La tarde en que salí del hospital comenzó a llover. Mi madre trató de abrigarme y yo le pedí que me dejara: nunca me había gustado el frío y sentía que los cielos grises me arrancaban la alegría, pero en aquel momento cada bocanada de aire húmedo me devolvió la vida y podía notar como cada gota de lluvia que resbalaba por mi rostro se llevaba consigo algo que aún hoy no puedo describir, pero que me limpiaba. En aquel momento me sentí llena de gratitud. Los meses siguientes no fueron más sencillos, pero obviamente esta experiencia y todas las personas que intervinieron en ella no se han borrado ni se borrarán de mi mente.

Cuando comenzó la cuarentena en España, aquí en México aún no podíamos ni imaginar lo que estaba por venir, pero estaba segura de que no tendría nada de lo que quejarme. Esta vez mi cárcel es un departamento precioso, vivo con una persona que me ama y dos maravillosas bestias que no permiten que bajes la guardia ni un sólo instante. Puedo ir desnuda o vestida, comer o dejar de comer lo que quiera, hacer deporte, ver y hablar con mi familia y amigos en cualquier momento (siempre que estén despiertos y sea por videollamada, que la distancia está ahí). Aquí nadie puede hacerme sentir inferior, ni hablar pública e ilegalmente de mis intimidades ante otras personas por el hecho de estar en esta situación y, si alguien lo hiciera, podría mandarles a un lugar que conozco sin miedo a represalias.

Pero, sobre todo, puedo abrir las ventanas y dejar que el viento acaricie mi piel, pasear con los perros, aunque sean tan sólo unos minutos, aspirar la fragancia de las lilas y observar las nubes que, de vez en cuando, hacen una excepción en esta estación seca y, de nuevo, me regalan unas maravillosas gotas de lluvia que no dejan que me olvide de todo aquello por lo que debo sentirme agradecida.

¿Has estado en una situación de confinamiento antes de este periodo? ¿Conoces a alguien que haya estado en esta situación? ¿Cómo llevas esta cuarentena?

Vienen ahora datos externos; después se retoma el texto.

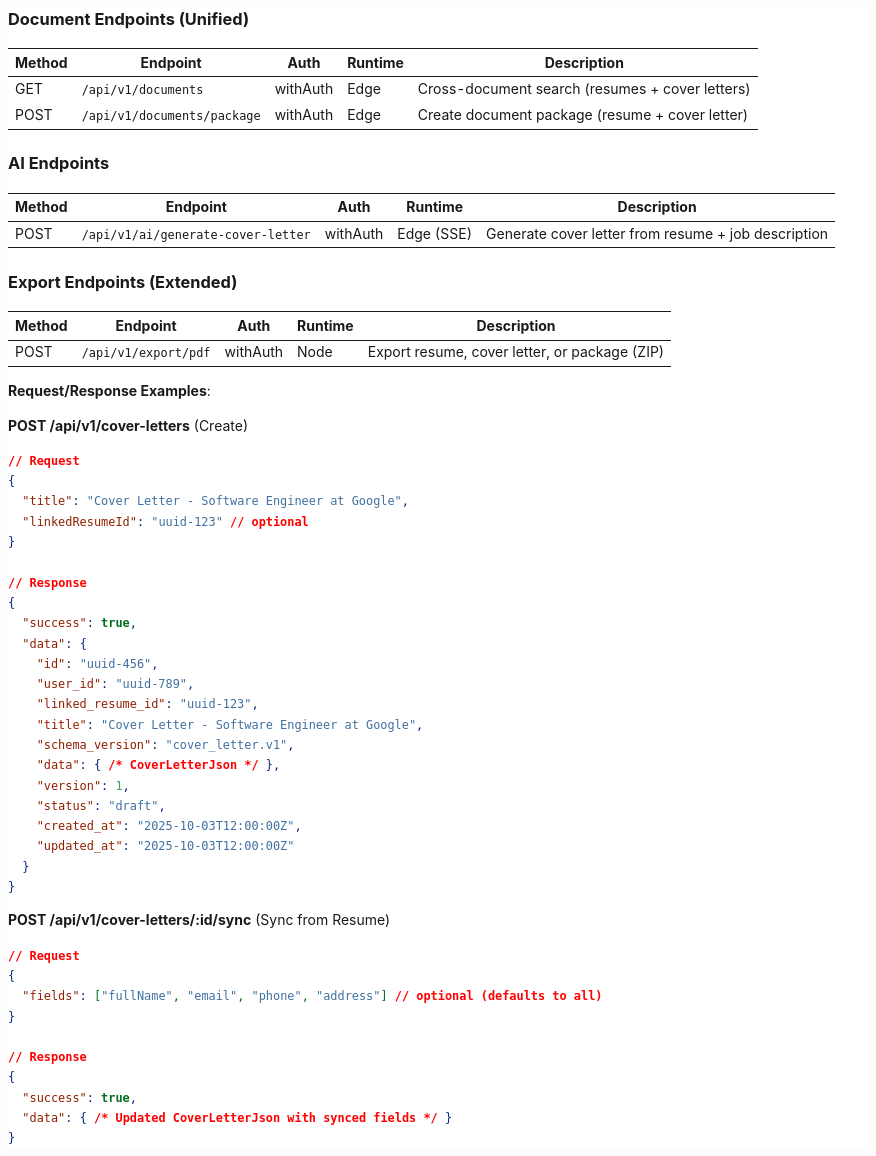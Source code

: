 ### Document Endpoints (Unified)

| Method | Endpoint | Auth | Runtime | Description |
|--------|----------|------|---------|-------------|
| GET | `/api/v1/documents` | withAuth | Edge | Cross-document search (resumes + cover letters) |
| POST | `/api/v1/documents/package` | withAuth | Edge | Create document package (resume + cover letter) |

### AI Endpoints

| Method | Endpoint | Auth | Runtime | Description |
|--------|----------|------|---------|-------------|
| POST | `/api/v1/ai/generate-cover-letter` | withAuth | Edge (SSE) | Generate cover letter from resume + job description |

### Export Endpoints (Extended)

| Method | Endpoint | Auth | Runtime | Description |
|--------|----------|------|---------|-------------|
| POST | `/api/v1/export/pdf` | withAuth | Node | Export resume, cover letter, or package (ZIP) |

**Request/Response Examples**:

**POST /api/v1/cover-letters** (Create)
```json
// Request
{
  "title": "Cover Letter - Software Engineer at Google",
  "linkedResumeId": "uuid-123" // optional
}

// Response
{
  "success": true,
  "data": {
    "id": "uuid-456",
    "user_id": "uuid-789",
    "linked_resume_id": "uuid-123",
    "title": "Cover Letter - Software Engineer at Google",
    "schema_version": "cover_letter.v1",
    "data": { /* CoverLetterJson */ },
    "version": 1,
    "status": "draft",
    "created_at": "2025-10-03T12:00:00Z",
    "updated_at": "2025-10-03T12:00:00Z"
  }
}
```

**POST /api/v1/cover-letters/:id/sync** (Sync from Resume)
```json
// Request
{
  "fields": ["fullName", "email", "phone", "address"] // optional (defaults to all)
}

// Response
{
  "success": true,
  "data": { /* Updated CoverLetterJson with synced fields */ }
}
```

Por último, no finalizar sin señalar que, si bien algunos miembros del equipo de la UTCA en el momento de mi ingreso no tuvieron una actuación memorable (y fue reportado), esta opinión no es extensible a todo el equipo que realiza una labor muy difícil e increíblemente valiosa, ni mucho menos a todo el sector sanitario que siempre, pero especialmente en estos momentos, merecen todo nuestro respecto y apoyo.